Trois mariages concluent Emma : Jane Fairfax et Frank Churchill, Emma Woodhouse et Mr Knightley, Harriet Smith et Robert Martin (Chris Hammond, 1898).

Le mariage dans les romans de Jane Austen est un thème majeur de son œuvre, notamment dans le roman, Orgueil et Préjugés. Présentant une vision critique des mariages de convenance, pourtant la norme à son époque, et même satirique des mariages d'argent, elle offre à ses personnages principaux un mariage d'amour, conclusion habituelle des contes, des romans sentimentaux du XVIIIe siècle et des comédies de mœurs. Mais chez elle l'amour est « raisonnable », estime plus que passion amoureuse, et, s'il passe toujours avant l'argent, sentiments et situation financière s'équilibrent harmonieusement.

En développant ce thème, Jane Austen reste ancrée dans la réalité de son temps et participe à sa manière aux vifs débats que suscite alors le sujet tant chez les écrivains conservateurs, comme Hannah More, Jane West, Hugh Blair ou James Fordyce, que chez les tenants de l'émancipation féminine, comme Mary Hays ou Mary Wollstonecraft. Dans la société georgienne, socialement figée, la femme a une situation précaire : non reconnue comme sujet indépendant par le droit coutumier, elle est généralement soumise à une autorité masculine (père, frère, mari), et financièrement dépendante d'elle. À moins d'avoir une position élevée et une fortune personnelle conséquente, elle est socialement dévalorisée quand elle reste fille, le statut de femme mariée étant toujours supérieur à celui de célibataire. Elle peut être légalement lésée, le patrimoine étant pratiquement toujours transmis à un héritier mâle. Pour la plupart, un « bon » mariage est donc la seule manière d'obtenir ou de garder une place honorable dans la société et d'être à l'abri de difficultés financières. Aussi les jeunes filles sont-elles incitées à « chasser le mari » en se faisant valoir sur le « marché du mariage » par leur beauté et leurs accomplishments, mais à se montrer prudentes sur le statut et l'assise financière de l'homme qui demandera leur main.
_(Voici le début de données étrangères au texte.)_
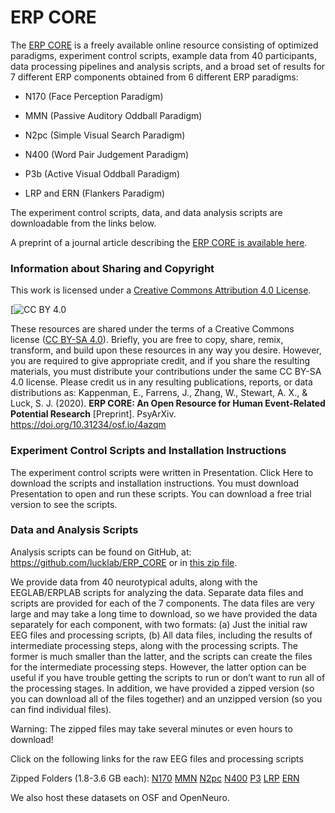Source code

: # ERP CORE
The [ERP CORE](https://erpinfo.org/erp-core) is a freely available online resource consisting of optimized paradigms, experiment control scripts, example data from 40 participants, data processing pipelines and analysis scripts, and a broad set of results for 7 different ERP components obtained from 6 different ERP paradigms:

* N170 (Face Perception Paradigm)

* MMN (Passive Auditory Oddball Paradigm)

* N2pc (Simple Visual Search Paradigm)

* N400 (Word Pair Judgement Paradigm)

* P3b (Active Visual Oddball Paradigm)

* LRP and ERN (Flankers Paradigm)

The experiment control scripts, data, and data analysis scripts are downloadable from the links below. 

A preprint of a journal article describing the [ERP CORE is available here](https://doi.org/10.31234/osf.io/4azqm).



### Information about Sharing and Copyright

This work is licensed under a
[Creative Commons Attribution 4.0 License][cc-by].

[![CC BY 4.0](https://user-images.githubusercontent.com/5137405/88381897-364e2e00-cd5c-11ea-863b-32313b82d674.png)

[cc-by]: http://creativecommons.org/licenses/by/4.0/

These resources are shared under the terms of a Creative Commons license ([CC BY-SA 4.0](http://creativecommons.org/licenses/by/4.0/)). Briefly, you are free to copy, share, remix, transform, and build upon these resources in any way you desire. However, you are required to give appropriate credit, and if you share the resulting materials, you must distribute your contributions under the same CC BY-SA 4.0 license. Please credit us in any resulting publications, reports, or data distributions as: Kappenman, E., Farrens, J., Zhang, W., Stewart, A. X., & Luck, S. J. (2020). **ERP CORE: An Open Resource for Human Event-Related Potential Research** [Preprint]. PsyArXiv. https://doi.org/10.31234/osf.io/4azqm

### Experiment Control Scripts and Installation Instructions
The experiment control scripts were written in Presentation. Click Here to download the scripts and installation instructions. You must download Presentation to open and run these scripts. You can download a free trial version to see the scripts.

### Data and Analysis Scripts
Analysis scripts can be found on GitHub, at: https://github.com/lucklab/ERP_CORE or in [this zip file](https://github.com/lucklab/ERP_CORE/archive/master.zip).

We provide data from 40 neurotypical adults, along with the EEGLAB/ERPLAB scripts for analyzing the data. Separate data files and scripts are provided for each of the 7 components. The data files are very large and may take a long time to download, so we have provided the data separately for each component, with two formats: (a) Just the initial raw EEG files and processing scripts, (b) All data files, including the results of intermediate processing steps, along with the processing scripts. The former is much smaller than the latter, and the scripts can create the files for the intermediate processing steps. However, the latter option can be useful if you have trouble getting the scripts to run or don’t want to run all of the processing stages. In addition, we have provided a zipped version (so you can download all of the files together) and an unzipped version (so you can find individual files).

Warning: The zipped files may take several minutes or even hours to download!

Click on the following links for the raw EEG files and processing scripts

Zipped Folders (1.8-3.6 GB each):  [N170](https://drive.google.com/open?id=1CIw8tlnRUNURYdEBhTEvhtBycyKfGuvV)  [MMN](https://drive.google.com/open?id=18ZeEYC7mfUclgQjcAbHhaNuI-v4acAmi)  [N2pc](https://drive.google.com/open?id=1XwzMi0OT1uO_reeVnOLMg_dMaiRvQnlv)  [N400](https://drive.google.com/open?id=1h7VE4IRWGRid9iPA8_gz37c17w62O-VI) [P3](https://drive.google.com/open?id=18bgQ0wx90zTxnDFUNVxA6u2GNyLgnWMA)  [LRP](https://drive.google.com/open?id=1FRu2rqVffN8ROV7ngs8muWEEzERTqEoV)  [ERN](https://drive.google.com/open?id=11CAMZtEHX7yfVv5J1koxvLSpgWoD9mz9)

We also host these datasets on OSF and OpenNeuro.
Sans aller jusqu'à critiquer ouvertement la situation injuste faite aux femmes, Jane Austen développe donc une philosophie personnelle du « bon » mariage et des conditions qui le permettent. Observatrice attentive de son époque, et elle-même dans la situation financière médiocre (penniless) de la plupart de ses héroïnes, elle offre au lecteur un miroir des comportements de sa classe sociale en mettant en scène de nombreux personnages secondaires mariés dont l'union est jugée d'un point de vue féminin, comme si elle avait voulu présenter tous les cas de figure qui s'offrent à une jeune fille en âge de se marier et les hiérarchiser : les mariages fondés uniquement sur la passion amoureuse n'y sont pas heureux, ceux de convenance, surtout lorsqu'ils ne sont fondés que sur des considérations mercantiles, ne sont pas beaucoup plus satisfaisants. Elle réfute aussi deux idées reçues sur l'amour dans la littérature romanesque : l'idéal du coup de foudre et l'impossibilité d'aimer plusieurs fois. Au fur et à mesure que se développe l'intrigue, l'héroïne s'engage dans la démarche vers ce qui sera pour elle, au dénouement, le mariage idéal : une union fondée sur l'affection et le respect mutuels, un attachement profond mais rationnel, sentimentalement et intellectuellement équilibré mais économiquement viable, avec un homme qui présente avec elle une affinité de pensées et de goûts, et qu'elle aura eu le temps d'apprendre à connaître et à apprécier, indépendamment de leur origine sociale et de leur situation financière.